The bible on the Mercury capsule was the pocket checklist, a five-by-seven-inch set of schematics sized to fit in the pocket of the astronaut’s flight suit. I knew from my own flight test experience that this wasn’t adequate. Based on everything I had learned at Holloman, you lived or died by the data at your fingertips. This slim volume was the sum total of our knowledge, and it reflected the naÏveté of the engineers who produced it. I wanted to build a data set like the one I had had at Holloman. I got two engineers from McDonnell assigned to work directly with me at the Cape and at Langley. They would get the engineering data and test reports for me from McDonnell Aircraft’s St. Louis plant and help me boil it all down to information that was useful and instantly accessible.

Kraft was skeptical but gave me the benefit of the doubt. Two fine engineers, Ed Nieman and Dana Boatman, joined my remote site group. I would have my people train themselves in the same way I came up to speed as a flight test engineer. Each controller would research a capsule system to get a deep understanding of it, with the contractor’s help. When you are sitting at the console, you want a set of handbooks with certified correct data, formatted so the information can be accessed and used in seconds. We needed to separate the “nice to know” from the “must know.” We had to get the data that would enable us to work problems that were workable, and discard all the data that applied to problems that could not be solved by the crew or controller.

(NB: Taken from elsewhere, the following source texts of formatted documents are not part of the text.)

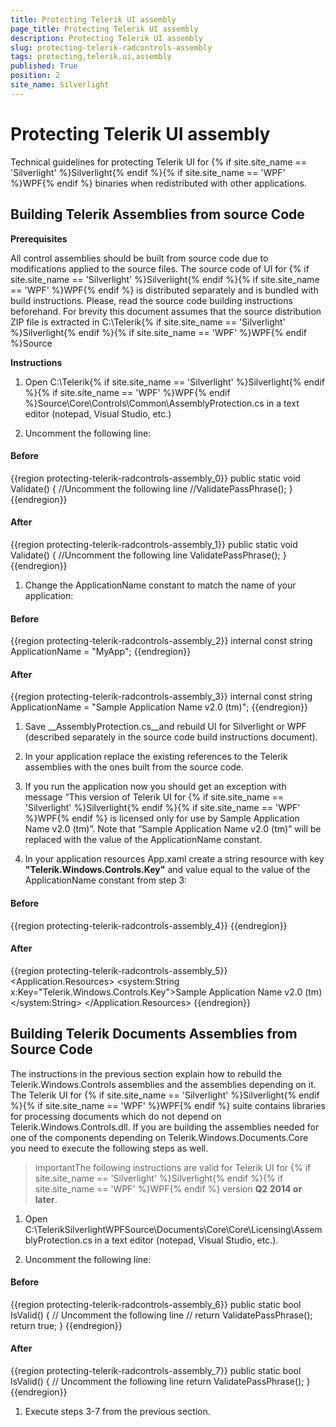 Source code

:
 ```yaml
---
title: Protecting Telerik UI assembly
page_title: Protecting Telerik UI assembly
description: Protecting Telerik UI assembly
slug: protecting-telerik-radcontrols-assembly
tags: protecting,telerik,ui,assembly
published: True
position: 2
site_name: Silverlight
---
```


# Protecting Telerik UI assembly



Technical guidelines for protecting Telerik UI for {% if site.site_name == 'Silverlight' %}Silverlight{% endif %}{% if site.site_name == 'WPF' %}WPF{% endif %} binaries when redistributed with other applications.
      

## Building Telerik Assemblies from source Code 

__Prerequisites__

All control assemblies should be built from source code due to modifications applied to the source files. The source code of UI for {% if site.site_name == 'Silverlight' %}Silverlight{% endif %}{% if site.site_name == 'WPF' %}WPF{% endif %} is distributed separately and is bundled with build instructions. Please, read the source code building instructions beforehand.
          For brevity this document assumes that the source distribution ZIP file is extracted in C:\Telerik{% if site.site_name == 'Silverlight' %}Silverlight{% endif %}{% if site.site_name == 'WPF' %}WPF{% endif %}Source
        

__Instructions__

1. Open C:\Telerik{% if site.site_name == 'Silverlight' %}Silverlight{% endif %}{% if site.site_name == 'WPF' %}WPF{% endif %}Source\Core\Controls\Common\AssemblyProtection.cs in a text editor (notepad, Visual Studio, etc.)
            

1. Uncomment the following line:

#### __Before__

{{region protecting-telerik-radcontrols-assembly_0}}
	        public static void Validate()
	{
	    //Uncomment the following line
	    //ValidatePassPhrase();
	}
	{{endregion}}



#### __After__

{{region protecting-telerik-radcontrols-assembly_1}}
	        public static void Validate()
	{
	    //Uncomment the following line
	    ValidatePassPhrase();
	}
	{{endregion}}



1. Change the ApplicationName constant to match the name of your application:

#### __Before__

{{region protecting-telerik-radcontrols-assembly_2}}
	        internal const string ApplicationName = "MyApp";
	{{endregion}}



#### __After__

{{region protecting-telerik-radcontrols-assembly_3}}
	        internal const string ApplicationName = "Sample Application Name v2.0 (tm)";
	{{endregion}}



1. Save __AssemblyProtection.cs__and rebuild UI for Silverlight or WPF (described separately in the source code build instructions document).
            

1. In your application replace the existing references to the Telerik assemblies with the ones built from the source code.

1. If you run the application now you should get an exception with message “This version of Telerik UI for {% if site.site_name == 'Silverlight' %}Silverlight{% endif %}{% if site.site_name == 'WPF' %}WPF{% endif %} is licensed only for use by Sample Application Name v2.0 (tm)”. Note that “Sample Application Name v2.0 (tm)” will be replaced with the value of the ApplicationName constant.
            

1. In your application resources App.xaml create a string resource with key __"Telerik.Windows.Controls.Key"__ and value equal to the value of the ApplicationName constant from step 3:
            

#### __Before__

{{region protecting-telerik-radcontrols-assembly_4}}
	        <Application 
	    xmlns="http://schemas.microsoft.com/client/2007"
	    xmlns:x="http://schemas.microsoft.com/winfx/2006/xaml" 
	    x:Class="...">
	        </Application>
	{{endregion}}



#### __After__

{{region protecting-telerik-radcontrols-assembly_5}}
	        <Application 
	       xmlns="http://schemas.microsoft.com/client/2007"
	       xmlns:x="http://schemas.microsoft.com/winfx/2006/xaml" 
	       xmlns:system="clr-namespace:System;assembly=mscorlib"
	       x:Class="...">
	            <Application.Resources>
	                <system:String x:Key="Telerik.Windows.Controls.Key">Sample Application Name v2.0 (tm)</system:String>
	            </Application.Resources>
	        </Application>
	{{endregion}}



## Building Telerik Documents Assemblies from Source Code

The instructions in the previous section explain how to rebuild the Telerik.Windows.Controls assemblies and the assemblies depending on it. The Telerik UI for {% if site.site_name == 'Silverlight' %}Silverlight{% endif %}{% if site.site_name == 'WPF' %}WPF{% endif %} suite contains libraries for processing documents which do not depend on Telerik.Windows.Controls.dll. If you are building the assemblies needed for one of the components depending on Telerik.Windows.Documents.Core you need to execute the following steps as well.
        

>importantThe following instructions are valid for Telerik UI for {% if site.site_name == 'Silverlight' %}Silverlight{% endif %}{% if site.site_name == 'WPF' %}WPF{% endif %} version __Q2 2014 or later__.
          

1. Open C:\TelerikSilverlightWPFSource\Documents\Core\Core\Licensing\AssemblyProtection.cs in a text editor (notepad, Visual Studio, etc.).
            

1. Uncomment the following line:
            

#### __Before__

{{region protecting-telerik-radcontrols-assembly_6}}
	        public static bool IsValid()
	        {
	            // Uncomment the following line
	            // return ValidatePassPhrase();
	            return true;
	        }
	{{endregion}}



#### __After__

{{region protecting-telerik-radcontrols-assembly_7}}
	        public static bool IsValid()
	        {
	            // Uncomment the following line
	            return ValidatePassPhrase();
	        }
	{{endregion}}



1. Execute steps 3-7 from the previous section.
          
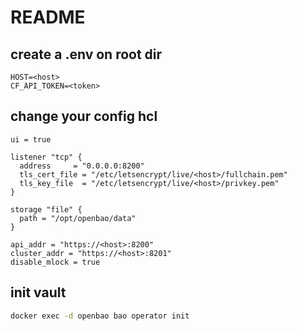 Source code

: # README

## create a .env on root dir

```.env
HOST=<host>
CF_API_TOKEN=<token>
```

## change your config hcl

```hcl
ui = true

listener "tcp" {
  address     = "0.0.0.0:8200"
  tls_cert_file = "/etc/letsencrypt/live/<host>/fullchain.pem"
  tls_key_file  = "/etc/letsencrypt/live/<host>/privkey.pem"
}

storage "file" {
  path = "/opt/openbao/data"
}

api_addr = "https://<host>:8200"
cluster_addr = "https://<host>:8201"
disable_mlock = true
```

## init vault

```bash
docker exec -d openbao bao operator init 
```
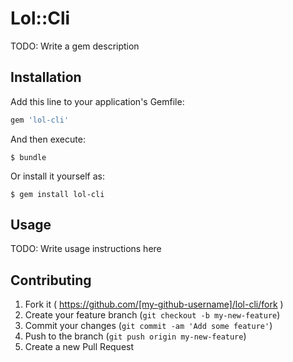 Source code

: # Lol::Cli

TODO: Write a gem description

## Installation

Add this line to your application's Gemfile:

```ruby
gem 'lol-cli'
```

And then execute:

    $ bundle

Or install it yourself as:

    $ gem install lol-cli

## Usage

TODO: Write usage instructions here

## Contributing

1. Fork it ( https://github.com/[my-github-username]/lol-cli/fork )
2. Create your feature branch (`git checkout -b my-new-feature`)
3. Commit your changes (`git commit -am 'Add some feature'`)
4. Push to the branch (`git push origin my-new-feature`)
5. Create a new Pull Request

To manage this large mass of information, I assigned a single capsule system to each controller. He had to grind through it and digest it, put it in a readily usable format, and cross-check it with test reports and specifications. We built a comprehensive handbook out of this data. Once we had the words on paper, each controller taught the entire team about the system he had studied. This gave us a common frame of reference among the crew, the remote site controllers, and those in the control center. Once we got the data right then, in similar fashion, we wrote the troubleshooting procedures the crew would use, and from there we moved on to codify all the operational rules.

The potential for a superb real-time team was realized as the controllers fanned out to the remote tracking sites. Each mission was a final exam for the controllers; some passed the test and some didn’t. Those who survived the early missions became leaders in the rapidly developing art of space flight operations.

September 1961, Mercury-Atlas 4

The next mission would use the capsule recovered from the flight that had been snuffed by the RSO on the third Mercury-Atlas mission. We had lost the booster but saved the capsule. When the destruct signal was sent, the escape tower fired and pulled the capsule away from the explosion. Then the tower separated from the capsule, the parachutes deployed, and the capsule landed safe and sound in the ocean.

Mercury-Atlas 4 was a simple orbital test of the Mercury spacecraft and control teams prior to a three-orbit mission with a chimpanzee. But there was a greater significance. This would be the first worldwide mission deployment since the global network had been completed five months earlier. For us, it was like planning the Normandy invasion. Thirteen teams of three controllers were sent, in those days mostly by slow prop-driven aircraft, to the distant corners of the Earth to function as self-contained mini-control centers. The teams had to be self-sufficient, so they carried everything needed for mission support, often including maintenance manuals and spare parts. The teams were mostly made up of men in their twenties; only one of the CapCom’s team leaders had been overseas before.